Data records Start Marker

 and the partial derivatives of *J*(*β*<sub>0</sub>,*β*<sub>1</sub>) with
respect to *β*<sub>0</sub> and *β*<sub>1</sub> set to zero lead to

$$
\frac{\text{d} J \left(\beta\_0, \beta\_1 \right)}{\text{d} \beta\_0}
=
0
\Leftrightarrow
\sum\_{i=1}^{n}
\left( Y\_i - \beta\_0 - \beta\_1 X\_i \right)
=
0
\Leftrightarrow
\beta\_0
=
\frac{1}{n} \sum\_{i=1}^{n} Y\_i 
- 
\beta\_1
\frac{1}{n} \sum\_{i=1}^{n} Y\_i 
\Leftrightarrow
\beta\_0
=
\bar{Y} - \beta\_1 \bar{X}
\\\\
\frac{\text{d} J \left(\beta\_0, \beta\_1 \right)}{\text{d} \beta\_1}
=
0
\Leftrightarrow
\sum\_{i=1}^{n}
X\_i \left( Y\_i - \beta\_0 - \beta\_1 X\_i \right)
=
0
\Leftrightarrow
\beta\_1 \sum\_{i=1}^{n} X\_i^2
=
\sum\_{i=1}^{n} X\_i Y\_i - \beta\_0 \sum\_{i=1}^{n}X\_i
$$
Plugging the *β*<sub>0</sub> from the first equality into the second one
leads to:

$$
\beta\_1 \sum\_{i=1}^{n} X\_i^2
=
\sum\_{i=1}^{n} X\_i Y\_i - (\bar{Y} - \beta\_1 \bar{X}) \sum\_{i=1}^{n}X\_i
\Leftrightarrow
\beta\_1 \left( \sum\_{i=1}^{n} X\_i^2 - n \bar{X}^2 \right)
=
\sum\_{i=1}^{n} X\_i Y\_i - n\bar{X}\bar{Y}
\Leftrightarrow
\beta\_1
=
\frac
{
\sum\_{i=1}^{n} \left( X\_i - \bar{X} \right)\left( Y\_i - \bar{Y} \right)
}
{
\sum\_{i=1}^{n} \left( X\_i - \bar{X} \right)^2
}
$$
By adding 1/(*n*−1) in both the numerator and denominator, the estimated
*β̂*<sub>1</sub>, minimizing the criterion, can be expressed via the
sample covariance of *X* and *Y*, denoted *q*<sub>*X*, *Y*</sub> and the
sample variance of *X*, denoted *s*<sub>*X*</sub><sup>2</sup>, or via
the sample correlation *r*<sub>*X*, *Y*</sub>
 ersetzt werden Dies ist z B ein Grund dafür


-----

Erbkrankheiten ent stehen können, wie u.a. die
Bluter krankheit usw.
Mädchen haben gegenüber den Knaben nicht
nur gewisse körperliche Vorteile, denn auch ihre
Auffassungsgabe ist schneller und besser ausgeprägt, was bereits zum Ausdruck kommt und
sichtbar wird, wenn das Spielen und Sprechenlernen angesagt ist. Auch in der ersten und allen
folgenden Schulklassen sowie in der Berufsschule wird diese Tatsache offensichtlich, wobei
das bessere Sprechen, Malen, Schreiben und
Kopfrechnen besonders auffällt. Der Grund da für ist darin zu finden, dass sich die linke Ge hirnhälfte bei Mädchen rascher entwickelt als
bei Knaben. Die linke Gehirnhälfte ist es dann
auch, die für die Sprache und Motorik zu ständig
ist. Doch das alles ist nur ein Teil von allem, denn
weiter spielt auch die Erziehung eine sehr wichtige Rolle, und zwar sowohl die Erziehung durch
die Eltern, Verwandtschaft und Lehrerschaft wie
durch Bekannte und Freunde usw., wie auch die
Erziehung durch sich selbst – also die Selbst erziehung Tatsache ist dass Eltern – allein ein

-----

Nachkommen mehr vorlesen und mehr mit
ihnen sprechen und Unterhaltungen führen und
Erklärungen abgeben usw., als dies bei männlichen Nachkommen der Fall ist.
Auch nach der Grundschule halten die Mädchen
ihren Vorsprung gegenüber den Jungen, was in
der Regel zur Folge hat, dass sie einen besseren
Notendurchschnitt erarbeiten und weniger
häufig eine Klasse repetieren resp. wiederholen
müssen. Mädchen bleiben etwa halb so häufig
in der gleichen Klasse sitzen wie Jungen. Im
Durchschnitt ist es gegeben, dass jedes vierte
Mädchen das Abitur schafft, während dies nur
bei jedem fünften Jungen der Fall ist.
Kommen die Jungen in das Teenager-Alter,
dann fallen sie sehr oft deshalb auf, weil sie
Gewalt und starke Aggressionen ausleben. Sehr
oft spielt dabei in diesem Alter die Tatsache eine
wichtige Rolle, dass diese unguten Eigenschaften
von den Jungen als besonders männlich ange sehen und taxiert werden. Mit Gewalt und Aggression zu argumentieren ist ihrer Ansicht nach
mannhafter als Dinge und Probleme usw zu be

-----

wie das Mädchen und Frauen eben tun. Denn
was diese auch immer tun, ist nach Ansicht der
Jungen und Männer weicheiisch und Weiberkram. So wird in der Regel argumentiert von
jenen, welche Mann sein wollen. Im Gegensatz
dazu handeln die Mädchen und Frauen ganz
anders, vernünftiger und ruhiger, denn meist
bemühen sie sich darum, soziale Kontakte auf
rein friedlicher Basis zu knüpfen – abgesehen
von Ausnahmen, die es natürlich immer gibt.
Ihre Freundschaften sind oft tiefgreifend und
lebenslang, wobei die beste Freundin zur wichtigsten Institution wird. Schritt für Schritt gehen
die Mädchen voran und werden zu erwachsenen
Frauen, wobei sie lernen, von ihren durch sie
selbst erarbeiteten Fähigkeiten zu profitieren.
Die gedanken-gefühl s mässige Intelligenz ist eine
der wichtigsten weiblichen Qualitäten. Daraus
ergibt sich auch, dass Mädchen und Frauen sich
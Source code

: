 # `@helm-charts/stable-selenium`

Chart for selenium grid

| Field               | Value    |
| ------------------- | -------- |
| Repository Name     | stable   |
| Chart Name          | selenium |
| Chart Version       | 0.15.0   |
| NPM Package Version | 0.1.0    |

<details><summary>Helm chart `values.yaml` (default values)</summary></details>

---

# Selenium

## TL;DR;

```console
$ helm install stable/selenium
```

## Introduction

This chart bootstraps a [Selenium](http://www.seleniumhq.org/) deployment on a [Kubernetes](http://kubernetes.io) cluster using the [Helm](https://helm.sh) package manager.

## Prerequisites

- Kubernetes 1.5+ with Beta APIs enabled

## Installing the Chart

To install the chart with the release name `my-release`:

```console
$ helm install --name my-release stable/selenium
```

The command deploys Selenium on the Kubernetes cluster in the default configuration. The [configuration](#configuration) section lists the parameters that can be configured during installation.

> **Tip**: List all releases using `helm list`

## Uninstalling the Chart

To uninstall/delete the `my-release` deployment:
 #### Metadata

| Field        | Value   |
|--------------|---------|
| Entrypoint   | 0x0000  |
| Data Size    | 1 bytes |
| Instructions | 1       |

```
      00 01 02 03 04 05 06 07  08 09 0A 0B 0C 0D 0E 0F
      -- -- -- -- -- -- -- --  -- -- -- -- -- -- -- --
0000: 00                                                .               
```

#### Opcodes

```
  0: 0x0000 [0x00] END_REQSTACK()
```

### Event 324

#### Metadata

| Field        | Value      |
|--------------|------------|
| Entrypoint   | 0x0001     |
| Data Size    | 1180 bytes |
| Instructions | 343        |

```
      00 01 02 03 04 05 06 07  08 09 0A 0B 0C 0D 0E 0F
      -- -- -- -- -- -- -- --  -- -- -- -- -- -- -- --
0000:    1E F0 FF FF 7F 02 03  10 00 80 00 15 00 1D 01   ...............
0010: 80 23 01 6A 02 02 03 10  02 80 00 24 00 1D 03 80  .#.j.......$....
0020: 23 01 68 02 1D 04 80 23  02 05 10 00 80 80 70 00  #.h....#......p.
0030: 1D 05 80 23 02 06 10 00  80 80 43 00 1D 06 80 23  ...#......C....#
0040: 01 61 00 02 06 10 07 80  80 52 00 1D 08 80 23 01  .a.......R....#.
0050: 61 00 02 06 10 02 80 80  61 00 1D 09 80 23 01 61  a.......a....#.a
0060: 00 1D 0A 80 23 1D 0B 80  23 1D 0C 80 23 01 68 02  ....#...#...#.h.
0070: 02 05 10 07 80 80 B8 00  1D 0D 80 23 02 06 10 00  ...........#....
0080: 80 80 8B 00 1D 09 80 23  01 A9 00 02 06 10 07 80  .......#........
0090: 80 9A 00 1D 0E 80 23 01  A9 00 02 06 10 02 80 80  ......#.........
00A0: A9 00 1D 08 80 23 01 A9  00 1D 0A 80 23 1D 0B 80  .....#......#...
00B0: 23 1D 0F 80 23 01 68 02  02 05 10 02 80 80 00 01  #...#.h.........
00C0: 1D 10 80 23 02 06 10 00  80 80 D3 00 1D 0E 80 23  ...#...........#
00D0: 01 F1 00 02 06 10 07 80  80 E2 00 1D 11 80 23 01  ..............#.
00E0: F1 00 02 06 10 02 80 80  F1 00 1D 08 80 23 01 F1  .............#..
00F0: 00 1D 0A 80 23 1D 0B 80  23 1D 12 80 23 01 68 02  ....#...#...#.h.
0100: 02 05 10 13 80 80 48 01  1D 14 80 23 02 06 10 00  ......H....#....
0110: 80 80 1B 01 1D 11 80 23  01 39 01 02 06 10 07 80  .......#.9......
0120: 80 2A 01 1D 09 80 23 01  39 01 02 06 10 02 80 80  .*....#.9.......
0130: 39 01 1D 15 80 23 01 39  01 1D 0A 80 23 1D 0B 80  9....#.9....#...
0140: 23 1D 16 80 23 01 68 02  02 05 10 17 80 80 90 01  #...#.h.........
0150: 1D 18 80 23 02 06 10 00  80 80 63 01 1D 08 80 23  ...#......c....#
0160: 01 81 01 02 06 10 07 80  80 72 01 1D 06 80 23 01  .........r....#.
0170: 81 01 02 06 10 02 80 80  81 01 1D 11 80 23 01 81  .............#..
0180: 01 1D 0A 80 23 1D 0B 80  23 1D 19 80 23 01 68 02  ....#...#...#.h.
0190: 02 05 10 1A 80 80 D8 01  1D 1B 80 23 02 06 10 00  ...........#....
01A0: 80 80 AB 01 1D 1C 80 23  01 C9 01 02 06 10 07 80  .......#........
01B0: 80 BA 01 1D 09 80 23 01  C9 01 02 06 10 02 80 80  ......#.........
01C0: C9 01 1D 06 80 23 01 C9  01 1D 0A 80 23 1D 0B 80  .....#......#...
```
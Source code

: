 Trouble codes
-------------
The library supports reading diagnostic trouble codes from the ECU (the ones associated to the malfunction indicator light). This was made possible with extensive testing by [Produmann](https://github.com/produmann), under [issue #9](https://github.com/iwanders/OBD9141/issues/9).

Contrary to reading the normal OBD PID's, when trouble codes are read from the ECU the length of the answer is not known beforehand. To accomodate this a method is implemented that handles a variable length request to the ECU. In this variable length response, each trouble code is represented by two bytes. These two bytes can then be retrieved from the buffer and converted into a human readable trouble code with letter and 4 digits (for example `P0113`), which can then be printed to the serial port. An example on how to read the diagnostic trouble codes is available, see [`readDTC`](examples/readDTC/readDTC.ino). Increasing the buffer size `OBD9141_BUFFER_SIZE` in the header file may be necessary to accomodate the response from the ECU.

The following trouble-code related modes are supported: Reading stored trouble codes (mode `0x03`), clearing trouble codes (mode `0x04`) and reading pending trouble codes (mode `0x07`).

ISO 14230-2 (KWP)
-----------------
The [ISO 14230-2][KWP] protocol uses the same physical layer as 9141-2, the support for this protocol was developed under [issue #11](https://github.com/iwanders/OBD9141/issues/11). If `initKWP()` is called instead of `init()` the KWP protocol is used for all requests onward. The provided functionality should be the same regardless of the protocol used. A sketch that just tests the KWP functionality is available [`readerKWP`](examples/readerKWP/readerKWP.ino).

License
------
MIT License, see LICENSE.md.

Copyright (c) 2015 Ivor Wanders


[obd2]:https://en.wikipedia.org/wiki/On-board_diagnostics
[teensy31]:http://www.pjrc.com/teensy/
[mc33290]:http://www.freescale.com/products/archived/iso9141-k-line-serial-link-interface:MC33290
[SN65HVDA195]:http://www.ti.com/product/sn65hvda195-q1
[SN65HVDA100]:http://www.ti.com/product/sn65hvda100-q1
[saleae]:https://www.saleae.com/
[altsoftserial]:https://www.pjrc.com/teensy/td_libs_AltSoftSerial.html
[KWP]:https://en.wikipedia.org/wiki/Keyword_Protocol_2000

Data records End Marker

Problem to work on —
Please give back exactly the lines of this listing beginning at the line with "ersetzt werden Dies ist z B ein Grund dafür" and ending with the line with "das bessere Sprechen, Malen, Schreiben und", both included, and nothing else.

Exercise response —
 ersetzt werden Dies ist z B ein Grund dafür


-----

Erbkrankheiten ent stehen können, wie u.a. die
Bluter krankheit usw.
Mädchen haben gegenüber den Knaben nicht
nur gewisse körperliche Vorteile, denn auch ihre
Auffassungsgabe ist schneller und besser ausgeprägt, was bereits zum Ausdruck kommt und
sichtbar wird, wenn das Spielen und Sprechenlernen angesagt ist. Auch in der ersten und allen
folgenden Schulklassen sowie in der Berufsschule wird diese Tatsache offensichtlich, wobei
das bessere Sprechen, Malen, Schreiben und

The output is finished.